Grumbkow resigned from his position as president of the General Directory of War and Finance in 1742, and was succeeded by Georg Wilhelm von Aschersleben. In 1747, due to his advanced age, he was relieved from most of his remaining offices, including as the chancellor and supreme president of the Province of Pomerania. However, he retained the office of the chief captain of Lauenburg and Bütow Land until 1750. He was a member of the Freemasons from 1742.

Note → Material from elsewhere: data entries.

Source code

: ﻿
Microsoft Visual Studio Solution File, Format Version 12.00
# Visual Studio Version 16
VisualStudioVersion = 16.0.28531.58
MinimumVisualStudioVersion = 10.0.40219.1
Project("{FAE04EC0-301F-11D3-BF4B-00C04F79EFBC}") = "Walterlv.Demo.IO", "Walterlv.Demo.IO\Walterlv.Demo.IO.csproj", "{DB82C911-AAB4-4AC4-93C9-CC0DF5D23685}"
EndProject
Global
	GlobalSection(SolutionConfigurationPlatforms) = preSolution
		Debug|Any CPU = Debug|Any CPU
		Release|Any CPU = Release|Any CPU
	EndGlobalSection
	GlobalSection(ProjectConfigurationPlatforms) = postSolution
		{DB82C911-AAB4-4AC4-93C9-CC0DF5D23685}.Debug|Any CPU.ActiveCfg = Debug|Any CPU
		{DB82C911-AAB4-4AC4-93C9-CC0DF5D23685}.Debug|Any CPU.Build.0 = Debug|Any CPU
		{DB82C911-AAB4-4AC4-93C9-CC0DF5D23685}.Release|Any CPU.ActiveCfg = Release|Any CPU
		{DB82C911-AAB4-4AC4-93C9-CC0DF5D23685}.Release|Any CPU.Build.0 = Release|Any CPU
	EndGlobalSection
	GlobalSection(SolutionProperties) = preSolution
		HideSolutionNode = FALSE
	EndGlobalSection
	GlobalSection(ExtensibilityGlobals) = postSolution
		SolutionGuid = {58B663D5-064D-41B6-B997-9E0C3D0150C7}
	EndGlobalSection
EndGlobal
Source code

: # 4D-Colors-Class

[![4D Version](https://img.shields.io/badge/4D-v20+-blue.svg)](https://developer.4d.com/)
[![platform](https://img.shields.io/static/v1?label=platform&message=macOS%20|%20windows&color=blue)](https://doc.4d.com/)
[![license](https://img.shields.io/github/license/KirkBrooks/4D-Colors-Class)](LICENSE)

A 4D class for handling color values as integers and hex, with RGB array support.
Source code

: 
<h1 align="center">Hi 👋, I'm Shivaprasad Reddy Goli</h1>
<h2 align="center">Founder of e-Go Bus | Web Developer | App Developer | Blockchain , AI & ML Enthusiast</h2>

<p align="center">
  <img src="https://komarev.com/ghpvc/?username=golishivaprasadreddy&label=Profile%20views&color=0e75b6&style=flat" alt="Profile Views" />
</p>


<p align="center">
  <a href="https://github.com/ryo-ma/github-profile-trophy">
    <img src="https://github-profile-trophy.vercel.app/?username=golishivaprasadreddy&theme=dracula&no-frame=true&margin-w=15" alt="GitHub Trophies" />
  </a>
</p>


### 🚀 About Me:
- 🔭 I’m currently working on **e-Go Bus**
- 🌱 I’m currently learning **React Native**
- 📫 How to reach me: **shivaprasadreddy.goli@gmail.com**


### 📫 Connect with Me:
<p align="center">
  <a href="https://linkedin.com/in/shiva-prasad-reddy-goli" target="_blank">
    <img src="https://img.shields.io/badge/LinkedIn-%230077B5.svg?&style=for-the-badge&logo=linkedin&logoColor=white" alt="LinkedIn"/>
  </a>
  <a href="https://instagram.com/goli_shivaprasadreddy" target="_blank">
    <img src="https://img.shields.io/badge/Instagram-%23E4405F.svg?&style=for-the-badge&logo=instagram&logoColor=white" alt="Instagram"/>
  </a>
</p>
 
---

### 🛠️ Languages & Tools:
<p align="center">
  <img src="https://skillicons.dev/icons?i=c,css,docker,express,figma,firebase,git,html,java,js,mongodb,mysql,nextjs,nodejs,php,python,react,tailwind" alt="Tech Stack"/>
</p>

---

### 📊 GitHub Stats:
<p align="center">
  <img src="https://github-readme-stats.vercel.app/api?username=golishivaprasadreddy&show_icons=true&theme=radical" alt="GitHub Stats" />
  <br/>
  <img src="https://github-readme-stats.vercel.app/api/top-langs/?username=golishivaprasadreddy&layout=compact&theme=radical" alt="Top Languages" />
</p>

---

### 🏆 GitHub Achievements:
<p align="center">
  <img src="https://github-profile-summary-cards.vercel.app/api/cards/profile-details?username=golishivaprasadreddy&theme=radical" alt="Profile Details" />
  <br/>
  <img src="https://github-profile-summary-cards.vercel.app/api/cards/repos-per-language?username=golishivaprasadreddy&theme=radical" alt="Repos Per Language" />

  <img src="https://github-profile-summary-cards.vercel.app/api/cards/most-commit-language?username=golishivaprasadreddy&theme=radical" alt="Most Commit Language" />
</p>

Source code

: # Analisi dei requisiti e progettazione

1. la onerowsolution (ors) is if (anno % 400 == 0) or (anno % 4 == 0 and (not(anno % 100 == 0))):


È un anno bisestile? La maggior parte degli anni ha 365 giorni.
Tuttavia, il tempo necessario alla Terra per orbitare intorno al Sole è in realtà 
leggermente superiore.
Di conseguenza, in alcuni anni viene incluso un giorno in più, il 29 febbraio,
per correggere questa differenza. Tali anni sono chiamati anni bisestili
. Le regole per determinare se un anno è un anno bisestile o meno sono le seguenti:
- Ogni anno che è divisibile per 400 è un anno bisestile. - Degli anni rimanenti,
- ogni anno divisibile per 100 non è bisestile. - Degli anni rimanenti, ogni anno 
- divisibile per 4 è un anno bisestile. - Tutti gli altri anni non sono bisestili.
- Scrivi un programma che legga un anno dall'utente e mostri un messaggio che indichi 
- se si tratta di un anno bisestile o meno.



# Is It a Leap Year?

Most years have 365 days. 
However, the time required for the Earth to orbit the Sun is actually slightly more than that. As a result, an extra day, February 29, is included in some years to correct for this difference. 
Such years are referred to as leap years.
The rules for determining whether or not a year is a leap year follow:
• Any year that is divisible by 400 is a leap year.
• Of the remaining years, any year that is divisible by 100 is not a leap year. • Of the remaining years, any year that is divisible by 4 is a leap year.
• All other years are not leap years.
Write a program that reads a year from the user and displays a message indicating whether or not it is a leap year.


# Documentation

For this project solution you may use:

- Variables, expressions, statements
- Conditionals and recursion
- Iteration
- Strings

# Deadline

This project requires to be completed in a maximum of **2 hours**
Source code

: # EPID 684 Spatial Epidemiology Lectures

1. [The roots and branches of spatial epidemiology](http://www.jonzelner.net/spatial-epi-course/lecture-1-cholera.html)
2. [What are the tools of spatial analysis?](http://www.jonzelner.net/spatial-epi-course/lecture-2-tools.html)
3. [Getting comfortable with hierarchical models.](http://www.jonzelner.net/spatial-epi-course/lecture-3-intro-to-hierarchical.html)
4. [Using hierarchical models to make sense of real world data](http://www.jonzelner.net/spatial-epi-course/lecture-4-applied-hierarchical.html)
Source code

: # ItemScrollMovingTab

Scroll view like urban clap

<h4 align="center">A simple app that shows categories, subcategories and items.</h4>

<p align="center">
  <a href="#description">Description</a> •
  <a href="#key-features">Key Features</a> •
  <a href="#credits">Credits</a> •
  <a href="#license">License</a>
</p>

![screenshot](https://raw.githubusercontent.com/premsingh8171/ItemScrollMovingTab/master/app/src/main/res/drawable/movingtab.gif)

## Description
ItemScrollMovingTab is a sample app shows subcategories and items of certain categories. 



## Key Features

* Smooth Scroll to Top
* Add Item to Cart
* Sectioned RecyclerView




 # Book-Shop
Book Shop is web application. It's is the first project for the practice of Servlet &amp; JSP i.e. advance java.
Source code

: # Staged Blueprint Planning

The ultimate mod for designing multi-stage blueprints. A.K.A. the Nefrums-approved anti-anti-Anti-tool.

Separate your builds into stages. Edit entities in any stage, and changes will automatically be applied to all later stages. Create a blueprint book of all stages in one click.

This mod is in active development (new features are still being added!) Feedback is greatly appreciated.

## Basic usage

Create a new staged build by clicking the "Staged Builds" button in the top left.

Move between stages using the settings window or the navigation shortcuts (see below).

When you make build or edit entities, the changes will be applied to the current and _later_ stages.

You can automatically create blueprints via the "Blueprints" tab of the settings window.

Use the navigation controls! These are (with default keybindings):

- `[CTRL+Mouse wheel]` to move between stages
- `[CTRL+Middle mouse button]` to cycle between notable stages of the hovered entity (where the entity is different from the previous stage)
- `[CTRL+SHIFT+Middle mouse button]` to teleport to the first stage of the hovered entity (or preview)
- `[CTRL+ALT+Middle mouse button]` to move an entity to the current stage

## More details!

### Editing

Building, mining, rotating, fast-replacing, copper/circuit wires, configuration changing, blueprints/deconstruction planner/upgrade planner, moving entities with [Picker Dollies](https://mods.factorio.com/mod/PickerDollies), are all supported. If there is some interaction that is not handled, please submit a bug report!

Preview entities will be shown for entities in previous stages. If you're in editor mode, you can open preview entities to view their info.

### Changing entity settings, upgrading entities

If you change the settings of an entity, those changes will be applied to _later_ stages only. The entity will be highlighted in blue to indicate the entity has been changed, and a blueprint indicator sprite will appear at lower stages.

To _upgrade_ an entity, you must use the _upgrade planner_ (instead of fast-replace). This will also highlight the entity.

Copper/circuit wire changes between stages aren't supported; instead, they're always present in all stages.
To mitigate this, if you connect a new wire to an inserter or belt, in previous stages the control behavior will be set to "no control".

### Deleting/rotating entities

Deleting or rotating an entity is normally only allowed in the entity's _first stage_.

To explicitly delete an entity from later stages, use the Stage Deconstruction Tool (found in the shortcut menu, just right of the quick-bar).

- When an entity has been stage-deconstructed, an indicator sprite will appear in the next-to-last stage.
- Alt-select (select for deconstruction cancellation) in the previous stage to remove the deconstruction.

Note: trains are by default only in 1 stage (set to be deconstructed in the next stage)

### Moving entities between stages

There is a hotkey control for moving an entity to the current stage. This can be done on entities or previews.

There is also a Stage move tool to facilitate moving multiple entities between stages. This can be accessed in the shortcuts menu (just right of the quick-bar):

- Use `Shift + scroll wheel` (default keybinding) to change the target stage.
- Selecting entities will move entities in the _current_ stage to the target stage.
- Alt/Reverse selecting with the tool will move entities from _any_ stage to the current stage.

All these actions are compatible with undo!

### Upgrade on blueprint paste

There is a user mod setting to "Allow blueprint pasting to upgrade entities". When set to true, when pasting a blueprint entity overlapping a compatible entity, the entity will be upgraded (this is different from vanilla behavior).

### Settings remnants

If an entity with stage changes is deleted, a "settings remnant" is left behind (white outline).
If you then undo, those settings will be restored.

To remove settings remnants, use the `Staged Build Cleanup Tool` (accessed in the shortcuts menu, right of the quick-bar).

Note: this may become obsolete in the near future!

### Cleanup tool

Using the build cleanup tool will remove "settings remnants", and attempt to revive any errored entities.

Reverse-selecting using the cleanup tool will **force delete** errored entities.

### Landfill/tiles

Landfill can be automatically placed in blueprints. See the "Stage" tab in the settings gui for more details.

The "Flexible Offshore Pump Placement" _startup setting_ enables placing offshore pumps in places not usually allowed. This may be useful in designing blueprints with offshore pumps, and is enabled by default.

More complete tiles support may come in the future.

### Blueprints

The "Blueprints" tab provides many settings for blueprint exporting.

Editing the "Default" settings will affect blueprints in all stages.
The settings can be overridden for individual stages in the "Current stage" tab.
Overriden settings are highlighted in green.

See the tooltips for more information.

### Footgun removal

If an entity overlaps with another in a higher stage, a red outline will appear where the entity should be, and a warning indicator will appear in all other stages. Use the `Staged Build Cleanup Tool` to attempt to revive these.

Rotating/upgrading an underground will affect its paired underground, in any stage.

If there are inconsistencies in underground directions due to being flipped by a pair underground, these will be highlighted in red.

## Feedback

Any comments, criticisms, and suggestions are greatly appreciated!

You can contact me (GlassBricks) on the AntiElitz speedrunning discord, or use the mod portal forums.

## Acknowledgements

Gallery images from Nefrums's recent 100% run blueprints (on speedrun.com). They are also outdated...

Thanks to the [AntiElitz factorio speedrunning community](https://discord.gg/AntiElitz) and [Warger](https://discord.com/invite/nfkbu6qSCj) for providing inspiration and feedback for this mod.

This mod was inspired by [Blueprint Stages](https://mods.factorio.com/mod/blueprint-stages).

He was an heir to the family estates of Darżewo, Łupawa, Runowo, Warcimino, and Żychlin. He died on 26 August 1752 in Łupawa, Kingdom of Prussia (now part of Poland).

== Private life ==
Philipp Otto von Grumbkow was married three times. His first marriage, beginning on 25 September 1716, was to Ernestine Lucie Freiin von Danckelmann (24 March 1692 – 29 December 1719), with whom he had two children, which were Charlotta Philippina von Grumbkow (23 December 1717 – 9 September 1741), and Ernestina Carolina Friederica von Grumbkow (23 December 1718 – 2 March 1799). His second marriage was with Henrietta Scholastika von Schlabrendorff. Together they had two children, which were Philipp Wilhelm von Grumbkow (23 June 1711 – 21 September 1778), and Marie Henriette von Grumbkow (23 June 1711 – 25 March 1762). His third marriage was with Anna Augusta von Münchow.